Over the active lifespan of the Berkeley, approximately 320 million tons of ore and over 700 million tons of waste rock were mined from the Pit. Put another way, “The Richest Hill on Earth” produced enough copper to pave a four-lane highway four inches thick from Butte to Salt Lake City and 30 miles beyond.

In 1955, mining in Butte saw the light, literally. Excavation on what would become the Berkeley Pit, named from one of several nearby historic underground mines that the Pit would later engulf, began that year in a transition from underground to open pit mining.

The Pit would, in the next decade, swallow Butte neighborhoods like Meaderville, Dublin Gulch, and McQueen. The transition to open pit mining, a highly industrialized form of mining, also meant fewer jobs for the city’s miners. But mining had always been the lifeblood of Butte, and so the community embraced the new mine, and there was little objection to the sacrifice of some of the city’s neighborhoods.
The Anaconda Company’s decision to begin open pit mining in Butte was not without its reasons. In 1955, copper prices were the highest they had been since the end of World War I in 1918. And the following year, 1956, would mark the highest copper price seen until 2006 (with the exception of the lone year 1974, when copper briefly spiked due to an end to price controls and the ongoing demands of the Vietnam War).

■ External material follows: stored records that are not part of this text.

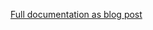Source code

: [Full documentation as blog post](http://tomer-ben-david.github.io/news/2014/10/15/embeed-riemann-in-java-or-scala-app) 
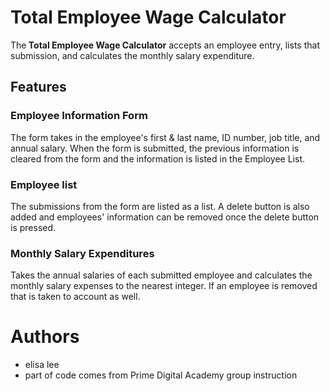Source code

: # Total Employee Wage Calculator
The<b> Total Employee Wage Calculator</b> accepts an employee entry, lists that submission, and calculates the monthly salary expenditure.

## Features

### Employee Information Form
The form takes in the employee's first & last name, ID number, job title, and annual salary. When the form is submitted, the previous information is cleared from the form
and the information is listed in the Employee List.

### Employee list
The submissions from the form are listed as a list. A delete button is also added
and employees' information can be removed once the delete button is pressed.

### Monthly Salary Expenditures
Takes the annual salaries of each submitted employee and calculates the monthly salary
expenses to the nearest integer. If an employee is removed that is taken to account as well.

# Authors
  - elisa lee
  - part of code comes from Prime Digital Academy group instruction
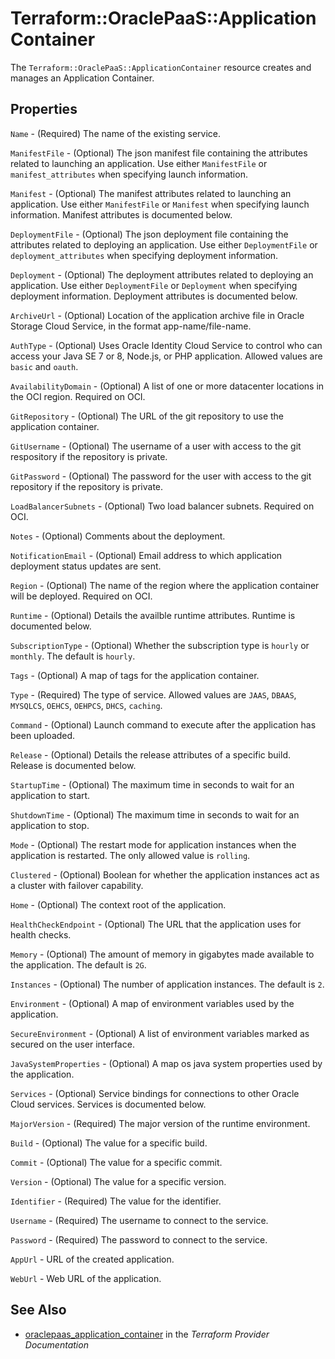 # Terraform::OraclePaaS::ApplicationContainer

The `Terraform::OraclePaaS::ApplicationContainer` resource creates and manages an Application Container.

## Properties

`Name` - (Required) The name of the existing service.

`ManifestFile` - (Optional) The json manifest file containing the attributes related to launching an application. Use either `ManifestFile` or `manifest_attributes` when specifying launch information.

`Manifest` - (Optional) The manifest attributes related to launching an application. Use either `ManifestFile` or `Manifest` when specifying launch information. Manifest attributes is documented below.

`DeploymentFile` - (Optional) The json deployment file containing the attributes related to deploying an application. Use either `DeploymentFile` or `deployment_attributes` when specifying deployment information.

`Deployment` - (Optional) The deployment attributes related to deploying an application. Use either `DeploymentFile` or `Deployment` when specifying deployment information. Deployment attributes is documented below.

`ArchiveUrl` - (Optional) Location of the application archive file in Oracle Storage Cloud Service, in the format app-name/file-name.

`AuthType` - (Optional) Uses Oracle Identity Cloud Service to control who can access your Java SE 7 or 8, Node.js, or PHP application. Allowed values are `basic` and `oauth`.

`AvailabilityDomain` - (Optional) A list of one or more datacenter locations in the OCI region. Required on OCI.

`GitRepository` - (Optional) The URL of the git repository to use the application container.

`GitUsername` - (Optional) The username of a user with access to the git respository if the repository is private.

`GitPassword` - (Optional) The password for the user with access to the git repository if the repository is private.

`LoadBalancerSubnets` - (Optional) Two load balancer subnets. Required on OCI.

`Notes` - (Optional) Comments about the deployment.

`NotificationEmail` - (Optional) Email address to which application deployment status updates are sent.

`Region` - (Optional) The name of the region where the application container will be deployed. Required on OCI.

`Runtime` - (Optional) Details the availble runtime attributes. Runtime is documented below.

`SubscriptionType` - (Optional) Whether the subscription type is `hourly` or `monthly`. The default is `hourly`.

`Tags` - (Optional) A map of tags for the application container.

`Type` - (Required) The type of service. Allowed values are `JAAS`, `DBAAS`, `MYSQLCS`, `OEHCS`, `OEHPCS`, `DHCS`, `caching`.

`Command` - (Optional) Launch command to execute after the application has been uploaded.

`Release` - (Optional) Details the release attributes of a specific build. Release is documented below.

`StartupTime` - (Optional) The maximum time in seconds to wait for an application to start.

`ShutdownTime` - (Optional) The maximum time in seconds to wait for an application to stop.

`Mode` - (Optional) The restart mode for application instances when the application is restarted. The only allowed value is `rolling`.

`Clustered` - (Optional) Boolean for whether the application instances act as a cluster with failover capability.

`Home` - (Optional) The context root of the application.

`HealthCheckEndpoint` - (Optional) The URL that the application uses for health checks.

`Memory` - (Optional) The amount of memory in gigabytes made available to the application. The default is `2G`.

`Instances` - (Optional) The number of application instances. The default is `2`.

`Environment` - (Optional) A map of environment variables used by the application.

`SecureEnvironment` - (Optional) A list of environment variables marked as secured on the user interface.

`JavaSystemProperties` - (Optional) A map os java system properties used by the application.

`Services` - (Optional) Service bindings for connections to other Oracle Cloud services. Services is documented below.

`MajorVersion` - (Required) The major version of the runtime environment.

`Build` - (Optional) The value for a specific build.

`Commit` - (Optional) The value for a specific commit.

`Version` - (Optional) The value for a specific version.

`Identifier` - (Required) The value for the identifier.

`Username` - (Required) The username to connect to the service.

`Password` - (Required) The password to connect to the service.

`AppUrl` - URL of the created application.

`WebUrl` - Web URL of the application.


## See Also

* [oraclepaas_application_container](https://www.terraform.io/docs/providers/oraclepaas/r/application_container.html) in the _Terraform Provider Documentation_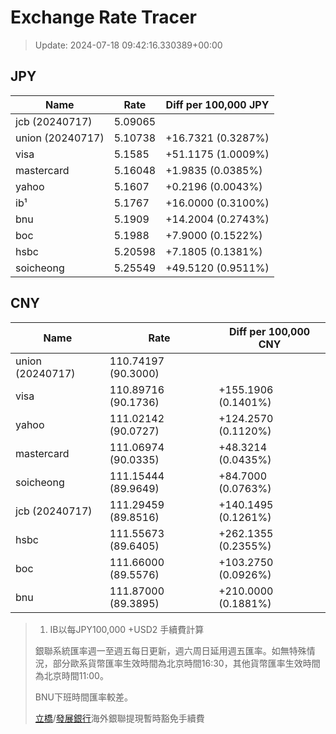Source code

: # Exchange Rate Tracer

> Update: 2024-07-18 09:42:16.330389+00:00

## JPY

| Name             |    Rate | Diff per 100,000 JPY   |
|------------------|---------|------------------------|
| jcb (20240717)   | 5.09065 |                        |
| union (20240717) | 5.10738 | +16.7321 (0.3287%)     |
| visa             | 5.1585  | +51.1175 (1.0009%)     |
| mastercard       | 5.16048 | +1.9835 (0.0385%)      |
| yahoo            | 5.1607  | +0.2196 (0.0043%)      |
| ib¹              | 5.1767  | +16.0000 (0.3100%)     |
| bnu              | 5.1909  | +14.2004 (0.2743%)     |
| boc              | 5.1988  | +7.9000 (0.1522%)      |
| hsbc             | 5.20598 | +7.1805 (0.1381%)      |
| soicheong        | 5.25549 | +49.5120 (0.9511%)     |

## CNY

| Name             | Rate                | Diff per 100,000 CNY   |
|------------------|---------------------|------------------------|
| union (20240717) | 110.74197	(90.3000) |                        |
| visa             | 110.89716	(90.1736) | +155.1906 (0.1401%)    |
| yahoo            | 111.02142	(90.0727) | +124.2570 (0.1120%)    |
| mastercard       | 111.06974	(90.0335) | +48.3214 (0.0435%)     |
| soicheong        | 111.15444	(89.9649) | +84.7000 (0.0763%)     |
| jcb (20240717)   | 111.29459	(89.8516) | +140.1495 (0.1261%)    |
| hsbc             | 111.55673	(89.6405) | +262.1355 (0.2355%)    |
| boc              | 111.66000	(89.5576) | +103.2750 (0.0926%)    |
| bnu              | 111.87000	(89.3895) | +210.0000 (0.1881%)    |


> 1. IB以每JPY100,000 +USD2 手續費計算
>
> 銀聯系統匯率週一至週五每日更新，週六周日延用週五匯率。如無特殊情況，部分歐系貨幣匯率生效時間為北京時間16:30，其他貨幣匯率生效時間為北京時間11:00。
>
> BNU下班時間匯率較差。
>
> [立橋](https://www.wlbank.com.mo/uploads/ueditor/file/20181211/1544536513900230.pdf)/[發展銀行](https://www.mdb.com.mo/Service_Charges_20230728.pdf)海外銀聯提現暫時豁免手續費

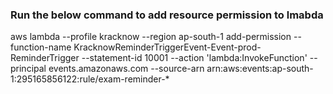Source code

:### Run the below command to add resource permission to lmabda
aws lambda --profile kracknow --region ap-south-1 add-permission --function-name KracknowReminderTriggerEvent-Event-prod-ReminderTrigger --statement-id 10001 --action 'lambda:InvokeFunction' --principal events.amazonaws.com --source-arn arn:aws:events:ap-south-1:295165856122:rule/exam-reminder-*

Those high prices gave the Company a big incentive to rethink its Butte operations. The most accessible parts of the Butte hill had already been mined out. Legend has it that Marcus Daly’s original ore vein was 30% copper. That is extraordinarily rich ore, and the veins of that quality could not last- as a point of comparison, when it opened, the ore mined at the Berkeley was about 0.75% copper, and the ore being mined at Montana Resources nearby Continental Pit operation today is approximately 0.25% copper. In order to economically extract copper from lower grade ore, the Pit was born.